By using decentralized finance, individuals have many advantages. To better understand it we need to know what is the difference between it and centralized finance (CeFi).

What is the difference between CeFi and DeFi?

CeFi stands for central finance. Like the name implies, CeFi is a central financial structure.

There are many distinctions between CeFi and DeFi. To comprehend the differences better Let’s talk about them thoroughly.

The main distinction between CeFi and DeFi is evident from their terms. The DeFi network is decentralized while CeFi has a centralized. DeFi is a non-permissionless network and CeFi is an authorized network. In CeFi, certain actions can only be executed by authorized individuals, while in DeFi there is no central authorities.

DeFi is an open-source software and, therefore, promotes collaboration that is free. CeFi isn’t an open source software, which means that collaboration between users isn’t supported and the decisions are made by designated people. As DeFi is open-source, it is also censorship-resistant, whereas CeFi can be censored.

DeFi is more affordable contrasted to CeFi due to the fact that the majority of costs are network-related. But CeFi can be expensive since intermediaries are charged hefty charges.

Defi is based on blockchain technology, while CeFi operates with conventional techniques.

Decentralized finance shifts the flow of transactions from traditional , centralized financial systems to P2P financing supported by decentralized technology built on blockchains, such as Ethereum as well as Stellar. Centralized finance involves many institutional and central government authorities and intermediaries. DeFi seeks to eliminate them by using smart contracts.

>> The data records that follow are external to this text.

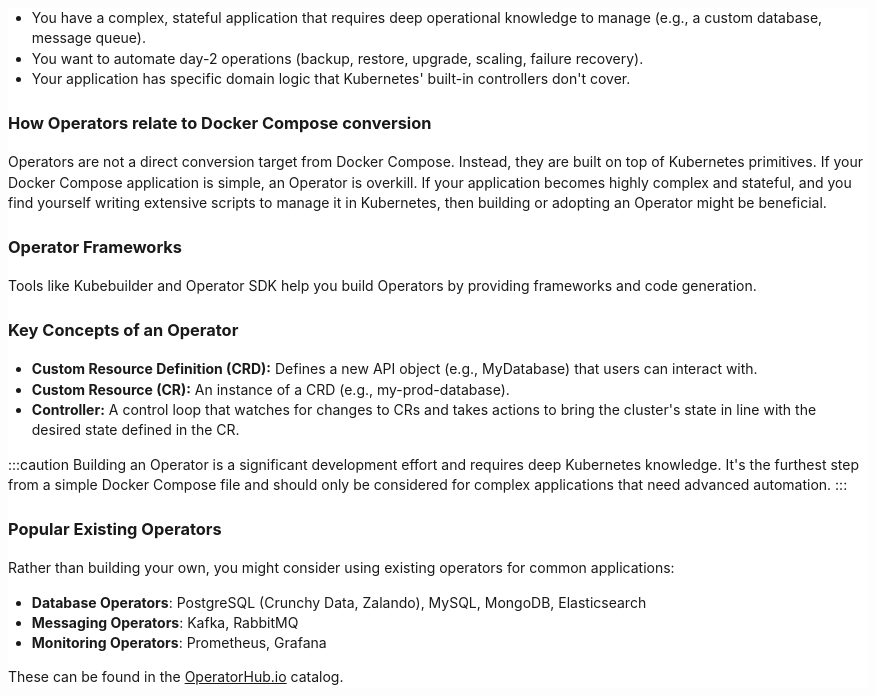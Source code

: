 * You have a complex, stateful application that requires deep operational knowledge to manage (e.g., a custom database, message queue).  
* You want to automate day-2 operations (backup, restore, upgrade, scaling, failure recovery).  
* Your application has specific domain logic that Kubernetes' built-in controllers don't cover.

### How Operators relate to Docker Compose conversion

Operators are not a direct conversion target from Docker Compose. Instead, they are built on top of Kubernetes primitives. If your Docker Compose application is simple, an Operator is overkill. If your application becomes highly complex and stateful, and you find yourself writing extensive scripts to manage it in Kubernetes, then building or adopting an Operator might be beneficial.  

### Operator Frameworks

Tools like Kubebuilder and Operator SDK help you build Operators by providing frameworks and code generation.  

### Key Concepts of an Operator

* **Custom Resource Definition (CRD):** Defines a new API object (e.g., MyDatabase) that users can interact with.  
* **Custom Resource (CR):** An instance of a CRD (e.g., my-prod-database).  
* **Controller:** A control loop that watches for changes to CRs and takes actions to bring the cluster's state in line with the desired state defined in the CR.

:::caution
Building an Operator is a significant development effort and requires deep Kubernetes knowledge. It's the furthest step from a simple Docker Compose file and should only be considered for complex applications that need advanced automation.
:::

### Popular Existing Operators

Rather than building your own, you might consider using existing operators for common applications:

- **Database Operators**: PostgreSQL (Crunchy Data, Zalando), MySQL, MongoDB, Elasticsearch
- **Messaging Operators**: Kafka, RabbitMQ
- **Monitoring Operators**: Prometheus, Grafana

These can be found in the [OperatorHub.io](https://operatorhub.io/) catalog.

Due to the many promising advantages that it has it has been one of the most popular sectors of the blockchain market with a myriad of use cases and a total value locked of USD 12 billion. Let’s look at the advantages.

What are the benefits of DeFi?

  • Immutability

Immutability is “not subject to changes.” Since the decentralized finance system is based on blockchain technology, the data is unchangeable, which means that it can’t be altered. Because the data is impervious to manipulation that makes financial procedures as well as operations extremely secure and easily auditable.

  • Transparency

DeFi is transparent. Since it is based using blockchain technology that is, all data, transactions and codes stored that are stored on the blockchain are accessible to all. A level of transparency like this can builds trust among the userssince everyone on the network has the ability to:

know what type of transactions are being conducted.

Learn about and appreciate the code of the smart contract as well as its capabilities.

Therefore, transparency is a guarantee:

  • high levels of trust
  • Security
  • Auditability
  • authenticity

  • Interoperability

Through decentralized finance developers are able to freely:

  • built on top of existing protocols
  • Modify interfaces
  • incorporate applications from third parties

Due to this adaptability DeFi protocols are frequently called “Money Legos.” Decentralized financial applications are created by combining DeFi products. For instance, Stablecoins, decentralized exchanges, as well as prediction markets are able to be combined to create entirely new and far more advanced marketplaces.